The Architecture of Soft Bodies
The fossils are not bones or shells. They are impressions — casts and molds left in sand that hardened to quartzite. Some organisms, like Dickinsonia, appear as ribbed ovals that resemble quilted air mattresses. Others, like Tribrachidium, show three-fold symmetry, a body plan that has no modern counterpart. Spriggina looks like a segmented worm with a horseshoe-shaped head, but it is not an ancestor of anything alive today.
These forms belong to the Ediacaran biota — a radiation of soft-bodied multicellular life that flourished between 575 and 541 million years ago. Most of these organisms are so strange that paleontologists cannot agree on which kingdom they belong to. Some may be animals. Some may be lichens, or fungi, or colonies of single-celled organisms. Some may represent evolutionary experiments that left no descendants.
A Death Assemblage That Lives
The Nilpena beds were rediscovered in the 1980s after decades of neglect. Today, the site is the most productive Ediacaran locality on Earth. Researchers have excavated over 40 individual bedding planes, each one a snapshot of seafloor life from a different moment in time.
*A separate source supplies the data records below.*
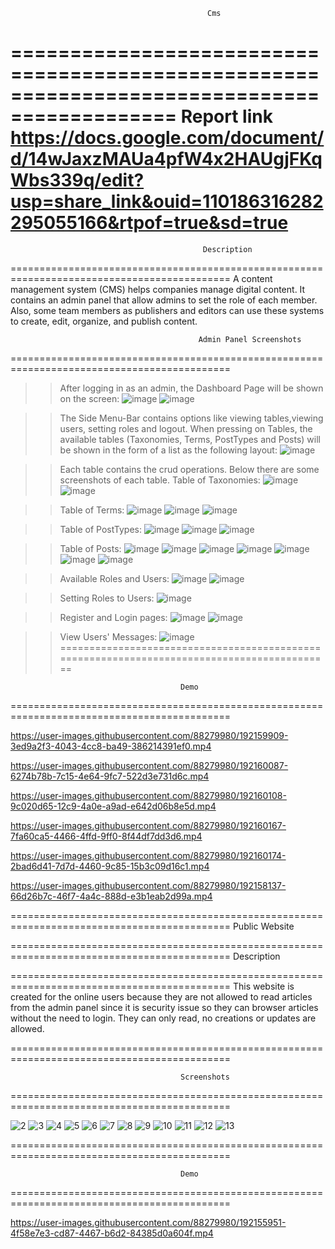                                                 Cms
============================================================================================
Report link https://docs.google.com/document/d/14wJaxzMAUa4pfW4x2HAUgjFKqWbs339q/edit?usp=share_link&ouid=110186316282295055166&rtpof=true&sd=true
============================================================================================
 
                                               Description
============================================================================================
A content management system (CMS) helps companies manage digital content. It contains an admin panel 
that allow admins to set the role of each member. Also, some team members as publishers and 
editors can use these systems to create, edit, organize, and publish content. 
 
                                              Admin Panel Screenshots
============================================================================================
>>After logging in as an admin, the Dashboard Page will be shown on the screen:
![image](https://user-images.githubusercontent.com/88279980/192156072-0986ab69-a3b6-451a-b19e-9284de1db0a8.png)
![image](https://user-images.githubusercontent.com/88279980/188479883-6ad0ce6e-f54d-4aa9-9390-47ad46d9aece.png)

>>The Side Menu-Bar contains options like viewing tables,viewing users, setting roles and logout.
>>When pressing on Tables, the available tables (Taxonomies, Terms, PostTypes and Posts) will be shown in the form
of a list as the following layout:
![image](https://user-images.githubusercontent.com/88279980/188481211-f0cb5223-5373-47c6-a0a0-6e2a379b2ad8.png)

>>Each table contains the crud operations. Below there are some screenshots of each table.
>>Table of Taxonomies: 
![image](https://user-images.githubusercontent.com/88279980/188481660-1a9dd975-598c-4a6e-8fcf-c9fdf4ab3230.png)
![image](https://user-images.githubusercontent.com/88279980/188481883-6d3a6e05-bb91-4a13-be54-bb18ee907b17.png)

>>Table of Terms:
![image](https://user-images.githubusercontent.com/88279980/188482266-9325035e-2b0c-4aa6-aafa-49d656b2a95c.png)
![image](https://user-images.githubusercontent.com/88279980/188482381-6e20869c-0484-4f88-b763-129566804022.png)
![image](https://user-images.githubusercontent.com/88279980/188482428-e0d40081-ff12-45c4-8768-83c43f9cf54b.png)

>>Table of PostTypes:
![image](https://user-images.githubusercontent.com/88279980/188482558-59af06dd-6a77-4f9b-8b39-41ec0dcb6b2f.png)
![image](https://user-images.githubusercontent.com/88279980/188482667-384d9a08-a96f-48c9-b86e-3fa4593660d0.png)
![image](https://user-images.githubusercontent.com/88279980/188482718-f78ed55c-ed62-4996-b6d7-14f5f7d17b42.png)

>>Table of Posts:
![image](https://user-images.githubusercontent.com/88279980/192156155-8b20af25-4e4e-480d-930b-13718ce43a81.png)
![image](https://user-images.githubusercontent.com/88279980/191241685-3bcee779-9e32-40ad-915c-2975dba1229b.png)
![image](https://user-images.githubusercontent.com/88279980/188483990-dc45cb5b-d3aa-4b8e-95ba-9ad58c1ce65f.png)
![image](https://user-images.githubusercontent.com/88279980/191241976-4375e946-36aa-464a-9286-37fdd799a5bf.png)
![image](https://user-images.githubusercontent.com/88279980/188484333-0187bd6b-3fc0-4bff-bf8b-2f697653585c.png)
![image](https://user-images.githubusercontent.com/88279980/191242151-b5ccb391-3542-49ef-98c3-1e15aa0caa49.png)
![image](https://user-images.githubusercontent.com/88279980/191242194-397d5728-1f10-4727-b2e8-3a5b6398f214.png)


>>Available Roles and Users:
![image](https://user-images.githubusercontent.com/88279980/188484452-341b4325-447d-4e49-b44d-1c0494d5ded8.png)
![image](https://user-images.githubusercontent.com/88279980/188484510-b29ef24b-ce8e-4729-9044-4658eb1846d6.png)

>>Setting Roles to Users:
![image](https://user-images.githubusercontent.com/88279980/188484629-1ed1a497-313d-4217-aed1-e2d737d7d537.png)

>>Register and Login pages:
![image](https://user-images.githubusercontent.com/88279980/188484863-a0bd337b-6f3e-4cc0-957f-3f390e4c6fee.png)
![image](https://user-images.githubusercontent.com/88279980/188484905-43f22bd8-e247-4125-b7e7-6750a795b505.png)

>>View Users' Messages:
![image](https://user-images.githubusercontent.com/88279980/192156012-838cf102-4588-473f-a5d3-1b227f59ba3b.png)
============================================================================================

                                          Demo
============================================================================================


https://user-images.githubusercontent.com/88279980/192159909-3ed9a2f3-4043-4cc8-ba49-386214391ef0.mp4



https://user-images.githubusercontent.com/88279980/192160087-6274b78b-7c15-4e64-9fc7-522d3e731d6c.mp4



https://user-images.githubusercontent.com/88279980/192160108-9c020d65-12c9-4a0e-a9ad-e642d06b8e5d.mp4



https://user-images.githubusercontent.com/88279980/192160167-7fa60ca5-4466-4ffd-9ff0-8f44df7dd3d6.mp4



https://user-images.githubusercontent.com/88279980/192160174-2bad6d41-7d7d-4460-9c85-15b3c09d16c1.mp4



https://user-images.githubusercontent.com/88279980/192158137-66d26b7c-46f7-4a4c-888d-e3b1eab2d99a.mp4


============================================================================================
                                        Public Website
                                        
============================================================================================
                                         Description
                                          
============================================================================================
This website is created for the online users because they are not allowed to read articles from 
the admin panel since it is security issue so they can browser articles without the need to login.
They can only read, no creations or updates are allowed. 

============================================================================================

                                          Screenshots
============================================================================================

![2](https://user-images.githubusercontent.com/88279980/192155855-de496f4a-276a-4f68-83db-5d647a779333.png)
![3](https://user-images.githubusercontent.com/88279980/192155869-756aeeda-750d-4e3d-9fa2-e972a7e6a86a.png)
![4](https://user-images.githubusercontent.com/88279980/192155873-a18acf33-0be9-4b83-801b-13be36ea2b5d.png)
![5](https://user-images.githubusercontent.com/88279980/192155893-1c916c46-cf3e-4151-8cbd-f5d1de309359.png)
![6](https://user-images.githubusercontent.com/88279980/192155900-0438e1c8-a0f0-4350-b8ef-9372ee623072.png)
![7](https://user-images.githubusercontent.com/88279980/192155903-f307756f-5543-4b79-8c76-92c145ba586e.png)
![8](https://user-images.githubusercontent.com/88279980/192155908-293b6dfa-514d-4753-881e-06fe6c2a94e1.png)
![9](https://user-images.githubusercontent.com/88279980/192155911-fbc196a8-439c-4411-90e8-c28a90ee419f.png)
![10](https://user-images.githubusercontent.com/88279980/192155914-b74c4b6d-2abb-4844-bcd5-6296c9c34ff0.png)
![11](https://user-images.githubusercontent.com/88279980/192155917-48347d3f-8a4a-4827-b081-ed1283c93f81.png)
![12](https://user-images.githubusercontent.com/88279980/192155924-e8fe46d1-2e5b-4c14-8bd9-f9d5c21b0821.png)
![13](https://user-images.githubusercontent.com/88279980/192155926-a6b53c61-f51d-4f8a-b036-158801c8f186.png)

============================================================================================

                                          Demo
============================================================================================

https://user-images.githubusercontent.com/88279980/192155951-4f58e7e3-cd87-4467-b6d2-84385d0a604f.mp4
The fossils are so well preserved that scientists can measure the size distribution of entire populations, track growth rates, and reconstruct feeding behaviors.
One bed, known as the "Dickinsonia Pizza," contains dozens of individuals of Dickinsonia costata at different stages of growth — from juveniles the size of a fingernail to adults spanning 30 centimeters. The spacing between individuals suggests they competed for space on the microbial mat, growing outward until they touched, then stopping. This is territorial behavior, visible in stone half a billion years later.
The Quiet Before the Cambrian
The Ediacaran world ended 541 million years ago, when the Cambrian Explosion introduced burrowing, predation, and hard skeletons. The garden was plowed under. The soft-bodied fronds and discs vanished from the fossil record, replaced by trilobites, brachiopods, and the first true animals.
But at Nilpena, the garden remains. The quartzite beds sit tilted at 30 degrees, exposed along a dry ridge where the only sound is wind. Each slab is a page from a world so different from our own that we still cannot fully read its language. The fronds swayed in currents that no longer flow. The discs absorbed food that no longer exists. And the whole community, buried in sand during a single afternoon 560 million years ago, waits for someone to turn the page.